Mr Coveney was giving an answer to Labour leader Brendan Howlin who said that in the wake of the presidential election it had been “not for all of us to decry negative stereotyping and hate speech&rdquo enough;.
“We need to take the problem of Traveller marginalisation seriously,” he said.
He referred to as shocking the statistics which showed Traveller unemployment levels at 80 % and that just 12 % of Travellers complete secondary school.
Mandatory school attendance
Mr Howlin asked if there is a have to have an age limit applied to ensure that everybody will be required to stay static in education until these were 16 years.
He also known as on the federal government to take into account specific apprenticeship schemes for young Travellers and put them set up over the State and impose exactly the same mandatory attendance requirement as applied at secondary school.

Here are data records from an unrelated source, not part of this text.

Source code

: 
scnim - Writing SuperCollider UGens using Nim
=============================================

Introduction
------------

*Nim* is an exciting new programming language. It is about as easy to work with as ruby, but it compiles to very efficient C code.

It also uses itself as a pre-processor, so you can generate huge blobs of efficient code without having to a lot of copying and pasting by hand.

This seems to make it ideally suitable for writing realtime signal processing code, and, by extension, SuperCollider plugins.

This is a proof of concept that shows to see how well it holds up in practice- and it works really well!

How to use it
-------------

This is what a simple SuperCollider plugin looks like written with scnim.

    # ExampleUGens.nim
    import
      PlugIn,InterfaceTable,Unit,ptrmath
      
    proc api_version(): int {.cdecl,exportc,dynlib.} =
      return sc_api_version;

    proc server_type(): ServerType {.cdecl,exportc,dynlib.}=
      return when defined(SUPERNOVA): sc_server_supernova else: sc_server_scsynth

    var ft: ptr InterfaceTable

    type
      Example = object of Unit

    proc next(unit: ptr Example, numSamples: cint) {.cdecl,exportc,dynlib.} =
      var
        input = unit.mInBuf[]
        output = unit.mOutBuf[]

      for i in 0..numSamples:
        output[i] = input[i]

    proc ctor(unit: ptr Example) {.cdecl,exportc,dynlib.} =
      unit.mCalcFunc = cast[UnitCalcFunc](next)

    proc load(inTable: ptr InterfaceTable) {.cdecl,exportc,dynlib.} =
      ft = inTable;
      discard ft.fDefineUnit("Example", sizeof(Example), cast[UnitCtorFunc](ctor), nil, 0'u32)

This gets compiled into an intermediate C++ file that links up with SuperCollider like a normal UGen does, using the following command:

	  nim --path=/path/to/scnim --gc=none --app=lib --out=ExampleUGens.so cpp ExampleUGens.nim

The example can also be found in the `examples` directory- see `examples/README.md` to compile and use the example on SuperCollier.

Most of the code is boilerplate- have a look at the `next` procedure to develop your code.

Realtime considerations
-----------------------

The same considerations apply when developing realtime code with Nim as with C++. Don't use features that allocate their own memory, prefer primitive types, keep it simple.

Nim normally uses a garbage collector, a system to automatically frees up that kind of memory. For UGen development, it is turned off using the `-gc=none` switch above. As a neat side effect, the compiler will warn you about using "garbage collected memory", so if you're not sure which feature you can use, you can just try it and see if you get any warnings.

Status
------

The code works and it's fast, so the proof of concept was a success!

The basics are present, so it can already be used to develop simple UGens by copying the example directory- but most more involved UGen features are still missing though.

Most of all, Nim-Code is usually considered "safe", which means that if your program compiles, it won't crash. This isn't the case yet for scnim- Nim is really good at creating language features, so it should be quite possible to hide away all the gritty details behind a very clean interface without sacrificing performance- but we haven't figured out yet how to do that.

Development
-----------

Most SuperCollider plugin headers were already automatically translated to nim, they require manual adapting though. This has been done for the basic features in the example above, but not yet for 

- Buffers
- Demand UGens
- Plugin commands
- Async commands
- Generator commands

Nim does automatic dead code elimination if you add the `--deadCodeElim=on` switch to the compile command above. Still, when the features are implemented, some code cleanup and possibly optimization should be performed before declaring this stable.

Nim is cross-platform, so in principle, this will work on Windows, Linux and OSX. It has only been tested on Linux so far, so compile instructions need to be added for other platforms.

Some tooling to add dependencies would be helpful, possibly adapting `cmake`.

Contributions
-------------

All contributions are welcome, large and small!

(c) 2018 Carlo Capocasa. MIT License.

But he said that the training on the planet would make no difference if businesses weren’t ready to employ Travellers.
“We must have an open conversation, not on the margins but at the centre.”
Insisting that there is no insufficient Government effort of this type, Mr Coveney said former taoiseach Enda Kenny, year in March last, recognised Travellers being an ethnic group formally. THE FEDERAL GOVERNMENT had published its Traveller and Roma inclusion strategy 2017 to 2021 also it contained 149 actions coping with cultural identity, education, health, equality and anti-discrimination.
“Settled communities are fearful of integration and facilitating housing solutions. As a complete result local authorities have already been struggling to deliver the supports needed.”
But “we should also ensure there’s leadership at municipality level in addition to in national policy in order to change the narrative which has led to so many in the travelling community being desperately disadvantaged through the non-delivery of services they’re entitled to”.